I am often dreaming about being able to extract 1/2 of my brain and donate parts to others. Why?



Because, as Sheldon Cooper has observed, being stupid isn't a reason to cry. Being sad is a reason to cry. For example, I am sad because other people are so stupid!

The Internet events that maximally influenced this beautiful sunny Sunday morning were comments by the Kansas-based user AP under the June 2016 blog post Leaning of information, not an interaction, is what causes the collapse. As you may recall, and as you can see by thinking about the title, the main point of the blog post was to say that ordinary small quantum objects' evolution – including interactions that make them entangled – doesn't cause any collapse, any irreversible change of the wave function, anything that we associate with the observations.

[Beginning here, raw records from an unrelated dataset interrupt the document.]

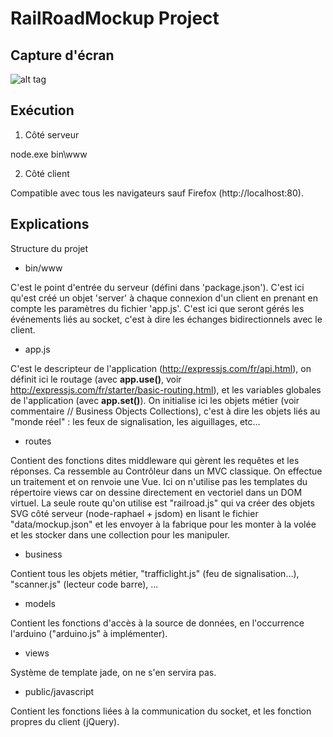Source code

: # RailRoadMockup Project

## Capture d'écran

![alt tag](https://cloud.githubusercontent.com/assets/14871637/22419074/0e3a660a-e6dc-11e6-861b-1672ccaaa487.png)

## Exécution
 
 1. Côté serveur

node.exe bin\www

2. Côté client

Compatible avec tous les navigateurs sauf Firefox (http://localhost:80).

## Explications

Structure du projet

  * bin/www

C'est le point d'entrée du serveur (défini dans 'package.json'). C'est ici qu'est créé un objet 'server' à chaque connexion d'un client en prenant en compte les paramètres du fichier 'app.js'.
C'est ici que seront gérés les événements liés au socket, c'est à dire les échanges bidirectionnels avec le client.

* app.js

C'est le descripteur de l'application (http://expressjs.com/fr/api.html), on définit ici le routage (avec **app.use()**, voir http://expressjs.com/fr/starter/basic-routing.html), et les variables globales de l'application (avec **app.set()**).
On initialise ici les objets métier (voir commentaire // Business Objects Collections), c'est à dire les objets liés au "monde réel" : les feux de signalisation, les aiguillages, etc...

* routes

Contient des fonctions dites middleware qui gèrent les requêtes et les réponses. Ca ressemble au Contrôleur dans un MVC classique.
On effectue un traitement et on renvoie une Vue. Ici on n'utilise pas les templates du répertoire views car on dessine directement en vectoriel dans un DOM virtuel.
La seule route qu'on utilise est "railroad.js" qui va créer des objets SVG côté serveur (node-raphael + jsdom) en lisant le fichier "data/mockup.json" et les envoyer à la fabrique pour les monter à la volée et les stocker dans une collection pour les manipuler.

* business

Contient tous les objets métier, "trafficlight.js" (feu de signalisation...), "scanner.js" (lecteur code barre), ...

* models

Contient les fonctions d'accès à la source de données, en l'occurrence l'arduino ("arduino.js" à implémenter).

* views

Système de template jade, on ne s'en servira pas.

* public/javascript

Contient les fonctions liées à la communication du socket, et les fonction propres du client (jQuery).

This crisp and simple point was clearly – and loudly – made in that blog post, in numerous comments beneath the blog post, in hundreds of other TRF blog posts, in textbooks and talks on quantum mechanics that were repeatedly referred to and embedded etc. But it's just totally impossible for certain people to get this point. It seems that they're not even capable of understanding or remembering a rudimentary, unambiguous sentence with several words, such as "One qubit is not an observer".

The discussions with certain people who just aren't getting absolutely anything is much more frustrating than Sheldon's efforts to teach physics to Penny. One is just getting absolutely nowhere. After these people have demonstrably heard the same simple statement (e.g. that \(1+1=2\)) 50 times in various ways, with various proofs, they still keep on repeating things like "surely \(1+1=3\), right?" And after you repeat the trivial information 60 times, they start to infinitesimally notice and tell you things like "Surely aren't you suggesting that \(1+1=2\), are you?" or "Don't tell me it's your idiosyncratic personal belief that \(1+1=2\)".

Holy cow, I haven't been "suggesting" anything and I haven't talked about any "beliefs". I've been making statements about well-known principles of physics in a completely unambiguous way, very loudly, using the language that even dogs should be able to understand. Why would someone be so arrogant to dismiss these elegant, deep, and important insights – and my unbelievable patience and self-sacrifice with which I am trying to explain these things – as "beliefs" or "suggestions"? It's just so disgusting.

It was obvious that I had to ban AP because he quickly became such an incredible sink of time. Talking to people like that is effectively equivalent to talking to a wall, with one difference: Unlike most walls, these people repeatedly make noise that sounds like a human language and fools you into believing that they have a brain inside – and that it makes sense to talk to them. But it's a trap. They don't have any brain.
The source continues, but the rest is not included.